OSDev.org

Posted: **Mon Jun 01, 2015 8:54 am**

bigbob wrote:I think that rules out the hash-table (I don't think a dictionary together with a hash-table would be a good idea).

Hmmn, yes, but if you implement the dictionary as a hash table... I'm think along these lines, myself: The hash entries would map a hash value to a word, as per usual, and collision resolution would use the method of walking through the hash values until it finds the match. The words, in turn, would hold a list of the actual implementations of the word - in most cases, there would only be one entry, but the entry at the list's head would be the most recent one. The FORGET word would remove that entry from the list, and set the previous one as the current entry.

The only real downside to this is that it changes the behavior of FORGET to only removing the specific word, not the whole chain of words following it. If that behavior is really important as a Forth idiom, this approach won't be usable.
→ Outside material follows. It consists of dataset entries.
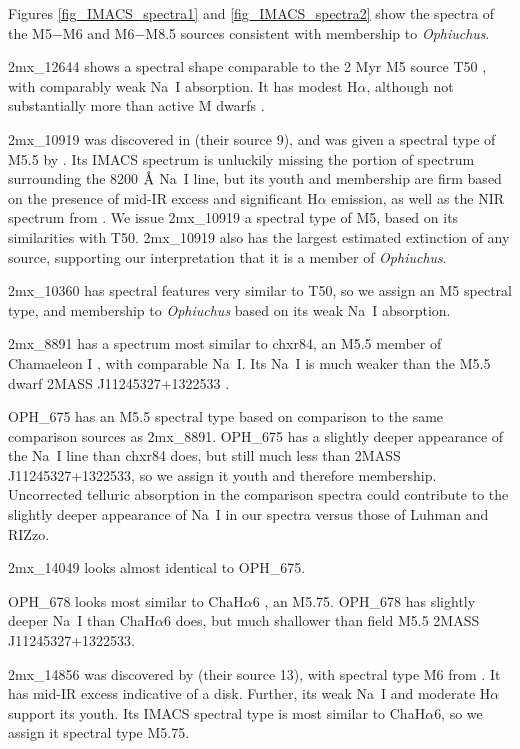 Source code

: Figures \ref{fig_IMACS_spectra1} and \ref{fig_IMACS_spectra2} show the spectra of the M5$-$M6 and M6$-$M8.5 sources consistent with membership to \emph{Ophiuchus}.

2mx\_12644 shows a spectral shape comparable to the 2 Myr M5 source T50 \citep{2004ApJ...602..816L}, with comparably weak Na~I absorption.  It has modest H$\alpha$, although not substantially more than active M dwarfs \citep{2011AJ....141...97W}.  

2mx\_10919 was discovered in \citet{allers06} (their source 9), and was given a spectral type of M5.5 by \citet{2011ASPC..448..633G}.  Its IMACS spectrum is unluckily missing the portion of spectrum surrounding the 8200 $\mbox{\normalfont\AA}$ Na~I line, but its youth and membership are firm based on the presence of mid-IR excess and significant H$\alpha$ emission, as well as the NIR spectrum from \citet{2011ASPC..448..633G}.  We issue 2mx\_10919 a spectral type of M5, based on its similarities with T50.  2mx\_10919 also has the largest estimated extinction of any source, supporting our interpretation that it is a member of \emph{Ophiuchus}.

2mx\_10360 has spectral features very similar to T50, so we assign an M5 spectral type, and membership to \emph{Ophiuchus} based on its weak Na~I absorption.

2mx\_8891 has a spectrum most similar to chxr84, an M5.5 member of Chamaeleon I \citep{2004ApJ...602..816L}, with comparable Na~I.  Its Na~I is much weaker than the M5.5 dwarf 2MASS J11245327+1322533 \citep{2003AJ....126.2421C}.

OPH\_675 has an M5.5 spectral type based on comparison to the same comparison sources as 2mx\_8891.  OPH\_675 has a slightly deeper appearance of the Na~I line than chxr84 does, but still much less than 2MASS J11245327+1322533, so we assign it youth and therefore membership.  Uncorrected telluric absorption in the comparison spectra could contribute to the slightly deeper appearance of Na~I in our spectra versus those of Luhman and RIZzo.  

2mx\_14049 looks almost identical to OPH\_675.

OPH\_678 looks most similar to ChaH$\alpha$6 \citep{2004ApJ...602..816L}, an M5.75.  OPH\_678 has slightly deeper Na~I than ChaH$\alpha$6 does, but much shallower than field M5.5 2MASS J11245327+1322533.  

2mx\_14856 was discovered by \citet{allers06} (their source 13), with spectral type M6 from \citet{2011ASPC..448..633G}.  It has mid-IR excess indicative of a disk.  Further, its weak Na~I and moderate H$\alpha$ support its youth.  Its IMACS spectral type is most similar to ChaH$\alpha$6, so we assign it spectral type M5.75.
Posted: **Mon Jun 01, 2015 9:33 am**

Schol-R-LEA wrote: Hmmn, yes, but if you implement the dictionary as a hash table...
The only real downside to this is that it changes the behavior of FORGET to only removing the specific word, not the whole chain of words following it. If that behavior is really important as a Forth idiom, this approach won't be usable.

According to ANSI Forth all the words till the given one have to be removed from the dictionary.
You can have your own version of Forth, remove just the given word and all the words after the given word that use the given word (directly or indirectly). It's possible but I am not sure whether it is worth it or not.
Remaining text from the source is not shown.